Despite all the jawboning from the Reserve Bank of Australia warning property investors that prices don’t always go up, they keep going up.

Well they do in Sydney and Melbourne and to a lesser extent Brisbane.

Property monitors RP Data have recorded a solid 1 per cent lift in October prices. However, without the big rises in eastern seaboard cities they actually would have fallen nationally. So what’s happening?

The ongoing strength in home prices, particularly in Sydney, poses a problem for the RBA because it is counting on the strength in the home construction sector to counter-balance to declining investment in resources, as the mining boom comes off the boil.

What it doesn’t want is too many tax-driven investors coming up empty on their property investments and retreating from the sector en-mass thus triggering a collapse of confidence and prices . . . and indirectly handing the banking system a kick in the bad debt department.

This week saw the chief executive of ANZ Bank’s Australian arm, Phil Chronican, stating he could understand why the RBA was looking at imposing some type of curb on property investment, but said he thought it was time for a larger debate around the effectiveness of tax concessions as they affected property in competition with other investments.

There is no doubt that pent-up demand for housing, low vacancy rates and strong rental yields have increased the attractiveness of property as an investment class. In addition substantial cuts to interest rates continue to drive activity. In Sydney.

According to CommSec total returns (capital appreciation plus rental yields) on homes have lifted by almost 18 per cent over the past year, with nearly 13 per cent gains in Melbourne. Of course if the capital gains disappear those returns would look comparatively skinny especially at current price levels.

So can property keep going up? CommSec believes that supply will catch up with demand in 2015 and price gains will become more subdued, but no bust.

That scenario may be happening faster than it thinks. Despite a good start to the Spring selling season observers are noting some vendor pricing is appears to be too optimistic. This weekend auctions in Sydney will be a good test of that theory with a massive 900 homes offered for sale.

Surprisingly September’s building approval numbers saw a sharp fall-off with total dwelling approvals falling 11 per cent – more than the expected 1 per cent decline.

One month’s figures are not a trendline in this particular market volatile – where big projects can distort the numbers – but the raw data saw apartment and townhouse approvals fall 21.5 per cent, compared with an 8.2 per cent rise in August. In Victoria, where apartment ­construction has led the country, apartment approvals fell a seasonally adjusted 26.2 per cent in the month.
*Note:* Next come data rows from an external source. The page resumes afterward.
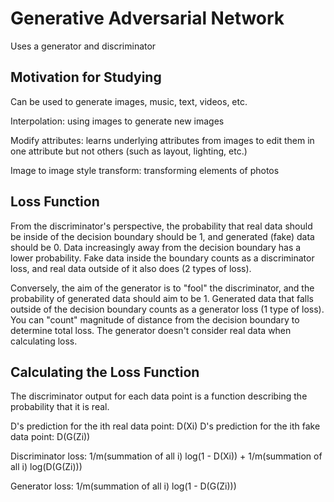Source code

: # Generative Adversarial Network

Uses a generator and discriminator

## Motivation for Studying

Can be used to generate images, music, text, videos, etc.

Interpolation: using images to generate new images

Modify attributes: learns underlying attributes from images to edit them in one attribute but not others (such as layout, lighting, etc.)

Image to image style transform: transforming elements of photos

## Loss Function

From the discriminator's perspective, the probability that real data should be inside of the decision boundary should be 1, and generated (fake) data should be 0. Data increasingly away from the decision boundary has a lower probability. Fake data inside the boundary counts as a discriminator loss, and real data outside of it also does (2 types of loss).

Conversely, the aim of the generator is to "fool" the discriminator, and the probability of generated data should aim to be 1. Generated data that falls outside of the decision boundary counts as a generator loss (1 type of loss). You can "count" magnitude of distance from the decision boundary to determine total loss. The generator doesn't consider real data when calculating loss.

## Calculating the Loss Function

The discriminator output for each data point is a function describing the probability that it is real.

D's prediction for the ith real data point: D(Xi)
D's prediction for the ith fake data point: D(G(Zi))

Discriminator loss: 1/m(summation of all i) log(1 - D(Xi)) + 1/m(summation of all i) log(D(G(Zi)))

Generator loss: 1/m(summation of all i) log(1 - D(G(Zi)))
CommSec quoted the well-respected Saul Estake form Bank America Merrill Lynch Australia and he seemed to be of the opinion that the trend to building apartments in preference to standalone homes was creating a distortion in the numbers. He regarded the national fall in multi-residential dwellings of 34.2 per cent compared with a year ago was “a big surprise.”

What this means is the longer-term trend figures become more important and these may be leveling off as the housing industry “reaches its current capacity constraints.”